### Goal of the exercise
Wherever a line in the data below holds "Specifies", copy that line.

### Materials provided
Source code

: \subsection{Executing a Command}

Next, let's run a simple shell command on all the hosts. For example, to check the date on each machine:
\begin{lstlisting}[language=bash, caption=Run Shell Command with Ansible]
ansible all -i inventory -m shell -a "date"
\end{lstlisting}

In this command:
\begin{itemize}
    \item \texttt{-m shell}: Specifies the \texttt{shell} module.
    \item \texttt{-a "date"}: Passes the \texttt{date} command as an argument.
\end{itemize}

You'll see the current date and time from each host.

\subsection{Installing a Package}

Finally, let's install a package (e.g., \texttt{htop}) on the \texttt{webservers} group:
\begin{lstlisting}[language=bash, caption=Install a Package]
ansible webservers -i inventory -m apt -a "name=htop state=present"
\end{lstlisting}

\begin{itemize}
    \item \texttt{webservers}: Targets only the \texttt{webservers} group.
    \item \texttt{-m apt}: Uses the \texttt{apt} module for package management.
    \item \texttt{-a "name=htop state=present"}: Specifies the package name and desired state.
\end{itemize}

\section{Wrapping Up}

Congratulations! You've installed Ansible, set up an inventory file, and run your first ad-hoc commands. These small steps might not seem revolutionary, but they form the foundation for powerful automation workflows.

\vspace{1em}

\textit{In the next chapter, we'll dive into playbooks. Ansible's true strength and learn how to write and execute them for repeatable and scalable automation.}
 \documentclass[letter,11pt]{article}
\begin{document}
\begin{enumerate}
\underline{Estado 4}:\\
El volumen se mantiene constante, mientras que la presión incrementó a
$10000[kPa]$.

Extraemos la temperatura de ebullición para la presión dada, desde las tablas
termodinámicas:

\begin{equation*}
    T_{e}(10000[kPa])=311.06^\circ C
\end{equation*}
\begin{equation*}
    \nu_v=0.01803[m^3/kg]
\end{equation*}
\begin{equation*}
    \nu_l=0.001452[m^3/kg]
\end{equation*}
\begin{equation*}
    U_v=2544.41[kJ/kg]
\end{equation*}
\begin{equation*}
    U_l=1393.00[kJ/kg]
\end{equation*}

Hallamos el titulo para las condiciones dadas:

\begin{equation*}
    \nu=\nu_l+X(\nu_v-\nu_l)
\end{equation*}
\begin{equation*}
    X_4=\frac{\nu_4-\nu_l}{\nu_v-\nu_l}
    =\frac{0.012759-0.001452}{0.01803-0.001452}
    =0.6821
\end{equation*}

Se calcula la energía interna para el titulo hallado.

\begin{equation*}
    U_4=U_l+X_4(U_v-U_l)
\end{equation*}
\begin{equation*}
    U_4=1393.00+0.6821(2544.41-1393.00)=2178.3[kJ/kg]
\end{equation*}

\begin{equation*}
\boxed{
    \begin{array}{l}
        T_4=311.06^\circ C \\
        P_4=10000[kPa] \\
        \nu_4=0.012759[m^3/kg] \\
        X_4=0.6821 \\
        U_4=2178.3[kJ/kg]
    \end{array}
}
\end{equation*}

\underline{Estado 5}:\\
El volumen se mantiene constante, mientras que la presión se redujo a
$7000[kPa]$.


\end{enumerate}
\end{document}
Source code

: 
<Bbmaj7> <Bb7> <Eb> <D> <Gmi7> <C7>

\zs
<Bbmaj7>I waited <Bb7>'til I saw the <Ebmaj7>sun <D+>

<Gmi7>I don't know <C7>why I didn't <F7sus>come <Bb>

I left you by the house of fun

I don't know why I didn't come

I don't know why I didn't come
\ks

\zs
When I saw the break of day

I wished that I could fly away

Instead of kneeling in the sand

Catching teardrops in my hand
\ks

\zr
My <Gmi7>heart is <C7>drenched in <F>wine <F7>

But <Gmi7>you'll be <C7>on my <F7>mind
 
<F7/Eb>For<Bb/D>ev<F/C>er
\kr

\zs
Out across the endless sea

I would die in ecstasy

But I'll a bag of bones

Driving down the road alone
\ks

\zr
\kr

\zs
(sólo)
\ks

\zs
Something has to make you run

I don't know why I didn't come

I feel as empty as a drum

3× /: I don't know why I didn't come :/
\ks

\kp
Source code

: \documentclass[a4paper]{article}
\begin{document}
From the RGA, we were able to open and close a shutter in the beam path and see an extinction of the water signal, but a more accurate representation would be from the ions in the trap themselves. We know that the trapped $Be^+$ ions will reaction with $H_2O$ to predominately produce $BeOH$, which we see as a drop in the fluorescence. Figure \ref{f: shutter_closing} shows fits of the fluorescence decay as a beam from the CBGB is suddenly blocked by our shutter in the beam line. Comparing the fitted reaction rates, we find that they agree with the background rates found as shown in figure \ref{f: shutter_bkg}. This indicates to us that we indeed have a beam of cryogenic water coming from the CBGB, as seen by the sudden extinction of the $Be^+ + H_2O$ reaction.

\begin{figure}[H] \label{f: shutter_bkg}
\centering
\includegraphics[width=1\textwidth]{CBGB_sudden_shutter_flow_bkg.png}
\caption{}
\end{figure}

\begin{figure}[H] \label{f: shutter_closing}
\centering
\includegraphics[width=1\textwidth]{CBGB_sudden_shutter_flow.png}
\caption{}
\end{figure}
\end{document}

### Response
    \item \texttt{-m shell}: Specifies the \texttt{shell} module.
    \item \texttt{-a "name=htop state=present"}: Specifies the package name and desired state.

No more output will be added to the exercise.